From Jasmine Crockett, the Word Queen:
The question before us is, will a vindictive, vile villain violate voters' visions for a better America or not? I hear alliteration is back in style.
Tonight, both Barack and Michele Obama will speak. Undoubtedly they’ll be on after my bedtime but I’ll catch them on YouTube Wednesday morning.
In other news perusals:
I just found this hilarious post from 2017
Mars missions may be all-female to avoid astronauts having sex during 1.5-year journeyFirst, was the author unaware that women can get their groove on without male involvement? Oh wait, apparently the biggest fear was that, if two het astronauts were to get it on sans both control and buns in ovens resulted, what might the result be? Marvin the Martian maybe?

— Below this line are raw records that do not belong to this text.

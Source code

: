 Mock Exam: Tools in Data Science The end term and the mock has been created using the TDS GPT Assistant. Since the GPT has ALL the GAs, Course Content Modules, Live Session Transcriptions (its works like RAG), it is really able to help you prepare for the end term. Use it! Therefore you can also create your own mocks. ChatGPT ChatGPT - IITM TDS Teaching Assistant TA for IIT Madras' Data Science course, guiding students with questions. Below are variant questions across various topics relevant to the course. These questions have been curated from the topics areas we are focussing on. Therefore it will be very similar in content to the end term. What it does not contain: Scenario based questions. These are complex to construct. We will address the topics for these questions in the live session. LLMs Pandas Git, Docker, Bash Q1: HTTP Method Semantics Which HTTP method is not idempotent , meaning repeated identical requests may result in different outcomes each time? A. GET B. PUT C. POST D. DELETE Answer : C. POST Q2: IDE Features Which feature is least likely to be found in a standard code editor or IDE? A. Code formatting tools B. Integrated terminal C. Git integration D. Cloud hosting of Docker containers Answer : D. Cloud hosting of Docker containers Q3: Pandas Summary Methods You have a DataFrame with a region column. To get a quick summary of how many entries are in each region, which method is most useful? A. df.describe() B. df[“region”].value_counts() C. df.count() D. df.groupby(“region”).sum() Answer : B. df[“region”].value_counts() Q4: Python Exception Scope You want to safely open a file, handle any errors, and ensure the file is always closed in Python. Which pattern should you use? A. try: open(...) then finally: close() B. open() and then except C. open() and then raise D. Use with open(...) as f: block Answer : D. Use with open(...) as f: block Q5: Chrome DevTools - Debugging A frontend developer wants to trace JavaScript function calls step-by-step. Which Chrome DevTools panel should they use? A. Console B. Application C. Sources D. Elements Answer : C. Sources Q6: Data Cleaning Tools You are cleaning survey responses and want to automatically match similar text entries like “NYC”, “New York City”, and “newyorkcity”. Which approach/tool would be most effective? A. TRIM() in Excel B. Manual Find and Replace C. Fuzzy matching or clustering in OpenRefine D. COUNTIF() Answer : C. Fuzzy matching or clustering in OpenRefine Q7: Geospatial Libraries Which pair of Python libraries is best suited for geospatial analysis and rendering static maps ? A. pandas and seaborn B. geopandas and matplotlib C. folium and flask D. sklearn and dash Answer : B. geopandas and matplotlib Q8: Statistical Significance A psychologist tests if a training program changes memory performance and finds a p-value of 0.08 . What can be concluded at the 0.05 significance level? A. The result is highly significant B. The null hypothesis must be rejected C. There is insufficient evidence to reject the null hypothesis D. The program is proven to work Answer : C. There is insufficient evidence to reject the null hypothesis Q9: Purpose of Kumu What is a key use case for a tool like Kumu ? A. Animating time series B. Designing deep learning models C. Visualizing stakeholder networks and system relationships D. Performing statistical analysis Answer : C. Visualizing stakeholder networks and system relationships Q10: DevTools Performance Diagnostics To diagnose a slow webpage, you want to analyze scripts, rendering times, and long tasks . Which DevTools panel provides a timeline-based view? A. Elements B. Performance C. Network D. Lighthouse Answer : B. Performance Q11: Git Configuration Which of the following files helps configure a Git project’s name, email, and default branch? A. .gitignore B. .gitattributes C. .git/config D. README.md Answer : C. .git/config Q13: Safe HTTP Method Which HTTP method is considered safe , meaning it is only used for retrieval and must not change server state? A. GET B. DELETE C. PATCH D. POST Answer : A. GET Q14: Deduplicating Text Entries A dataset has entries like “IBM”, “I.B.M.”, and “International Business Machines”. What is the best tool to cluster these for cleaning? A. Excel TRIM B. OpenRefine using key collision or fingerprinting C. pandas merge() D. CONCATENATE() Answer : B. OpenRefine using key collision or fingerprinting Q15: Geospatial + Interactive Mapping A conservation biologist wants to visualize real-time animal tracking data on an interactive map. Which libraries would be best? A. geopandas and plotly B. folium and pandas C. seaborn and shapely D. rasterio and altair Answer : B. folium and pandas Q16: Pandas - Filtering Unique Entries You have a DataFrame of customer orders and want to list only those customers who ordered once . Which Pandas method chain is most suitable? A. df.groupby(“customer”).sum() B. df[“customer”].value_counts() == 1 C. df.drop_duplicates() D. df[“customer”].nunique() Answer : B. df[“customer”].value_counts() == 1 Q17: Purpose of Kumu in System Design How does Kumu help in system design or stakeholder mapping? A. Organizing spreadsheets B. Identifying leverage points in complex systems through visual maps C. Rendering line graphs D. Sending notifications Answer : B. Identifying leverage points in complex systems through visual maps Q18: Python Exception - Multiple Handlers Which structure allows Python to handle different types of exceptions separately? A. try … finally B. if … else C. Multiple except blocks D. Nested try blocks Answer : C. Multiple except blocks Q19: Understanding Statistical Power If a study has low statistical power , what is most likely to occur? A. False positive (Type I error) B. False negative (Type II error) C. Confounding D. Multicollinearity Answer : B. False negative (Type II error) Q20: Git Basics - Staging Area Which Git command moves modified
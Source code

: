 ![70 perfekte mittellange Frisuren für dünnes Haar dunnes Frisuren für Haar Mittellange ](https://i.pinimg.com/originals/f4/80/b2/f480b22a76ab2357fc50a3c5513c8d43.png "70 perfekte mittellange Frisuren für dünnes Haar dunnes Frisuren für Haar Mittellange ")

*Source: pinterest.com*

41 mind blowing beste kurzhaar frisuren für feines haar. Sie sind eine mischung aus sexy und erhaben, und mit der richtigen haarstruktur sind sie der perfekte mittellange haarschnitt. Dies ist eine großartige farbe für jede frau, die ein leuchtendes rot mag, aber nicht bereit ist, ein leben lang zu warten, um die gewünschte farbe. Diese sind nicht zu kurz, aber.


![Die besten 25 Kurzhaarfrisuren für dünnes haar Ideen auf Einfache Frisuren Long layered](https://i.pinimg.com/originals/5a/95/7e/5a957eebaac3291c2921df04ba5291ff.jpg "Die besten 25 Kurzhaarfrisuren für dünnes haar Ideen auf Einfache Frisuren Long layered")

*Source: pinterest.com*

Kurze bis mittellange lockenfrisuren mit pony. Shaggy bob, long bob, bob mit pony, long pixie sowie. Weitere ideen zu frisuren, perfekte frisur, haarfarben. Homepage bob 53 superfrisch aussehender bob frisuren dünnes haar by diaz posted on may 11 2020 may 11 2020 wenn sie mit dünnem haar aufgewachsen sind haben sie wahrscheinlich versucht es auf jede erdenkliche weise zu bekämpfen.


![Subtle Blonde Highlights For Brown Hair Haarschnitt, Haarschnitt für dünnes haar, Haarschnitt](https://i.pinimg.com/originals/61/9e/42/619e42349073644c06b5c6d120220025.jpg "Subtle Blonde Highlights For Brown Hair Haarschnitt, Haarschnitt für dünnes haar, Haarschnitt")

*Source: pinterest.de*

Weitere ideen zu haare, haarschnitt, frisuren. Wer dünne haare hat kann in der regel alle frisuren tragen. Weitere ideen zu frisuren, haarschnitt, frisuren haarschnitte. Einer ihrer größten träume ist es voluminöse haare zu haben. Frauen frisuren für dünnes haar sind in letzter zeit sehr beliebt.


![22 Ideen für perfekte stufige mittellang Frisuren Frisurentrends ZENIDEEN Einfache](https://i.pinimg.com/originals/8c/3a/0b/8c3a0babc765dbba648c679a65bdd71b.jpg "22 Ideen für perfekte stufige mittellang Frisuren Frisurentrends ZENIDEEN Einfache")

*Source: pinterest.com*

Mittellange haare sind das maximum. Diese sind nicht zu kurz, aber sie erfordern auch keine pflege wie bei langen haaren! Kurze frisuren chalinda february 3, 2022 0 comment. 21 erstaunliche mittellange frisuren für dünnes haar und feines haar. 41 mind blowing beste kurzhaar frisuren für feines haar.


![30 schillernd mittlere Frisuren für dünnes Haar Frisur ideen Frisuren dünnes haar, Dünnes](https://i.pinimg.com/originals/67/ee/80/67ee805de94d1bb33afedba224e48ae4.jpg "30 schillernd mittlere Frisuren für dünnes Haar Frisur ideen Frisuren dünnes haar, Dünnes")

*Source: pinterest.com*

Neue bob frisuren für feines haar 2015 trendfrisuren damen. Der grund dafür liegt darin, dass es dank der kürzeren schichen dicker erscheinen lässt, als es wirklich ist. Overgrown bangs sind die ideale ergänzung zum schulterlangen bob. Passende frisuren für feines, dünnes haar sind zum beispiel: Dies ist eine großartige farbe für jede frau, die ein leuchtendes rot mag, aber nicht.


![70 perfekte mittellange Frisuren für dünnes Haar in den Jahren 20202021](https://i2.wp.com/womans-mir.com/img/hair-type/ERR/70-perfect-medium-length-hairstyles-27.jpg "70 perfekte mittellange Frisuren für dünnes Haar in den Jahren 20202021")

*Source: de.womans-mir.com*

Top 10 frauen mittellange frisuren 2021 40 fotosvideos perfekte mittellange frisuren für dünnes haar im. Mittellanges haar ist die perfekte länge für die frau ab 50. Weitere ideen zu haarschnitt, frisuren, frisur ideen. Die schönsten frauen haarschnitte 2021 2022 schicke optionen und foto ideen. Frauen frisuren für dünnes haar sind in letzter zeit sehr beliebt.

Another reason for the all woman team was that “women work better as a team, and are less likely than men to fight over who is the leader.” Insert eyeball here. Are adult, male astronauts known for fighting like drunk frat boys at a kegger? Inquiring minds and shit...
A space.com column from last year brought up another reason for an all woman crew.
Numerous studies since the 1950s have found that women occupy less space and consume lower amounts of life-support resources — like oxygen, water and food — than men do.So, we’re smaller, weigh less (because we only eat salads, protein shakes and fruit?) and, maybe, we breathe less too? Also...
New calculations support that idea. In a paper published in April in the journal Scientific Reports, a team of researchers found that, on a 1,080-day mission, a four-member, all-female crew would need 3,736 pounds (1,695 kilograms) less food than an all-male crew would, amounting to a savings of $158 million. (source)
A major study into the impact of spaceflight suggests women may be more resilient than men to the stresses of space, and recover more quickly when they return to Earth.
“Males appear to be more affected by spaceflight for almost all cell types and metrics,” scientists write in a Nature Communications paper that examines the effects of space travel on the human immune system. (source)
Could this be at all
related to the different ways that men and women, generally, handle
stress? Would women be more accepting, even nurturing, of of Marvin or
H.G. Wells’s War of the Worlds's invaders?
Studies on gender and stress have discovered that during prolonged stress, men experience the “fight or flight” mechanism, while women typically tend towards “treat and nurture.” Gila Brunner, certified sex therapist at the Center for Sexual Medicine at Sheba Medical Center, explains that regardless of the source of stress – be it the COVID-19 pandemic, war, chronic illness, or severe economic conditions – clear differences between the common effects on men and women have been identified. These variations occur even though men and women both have the stress hormone cortisol. (source)I suppose we won’t know if a mixed gender versus an all women crew would be best until we go.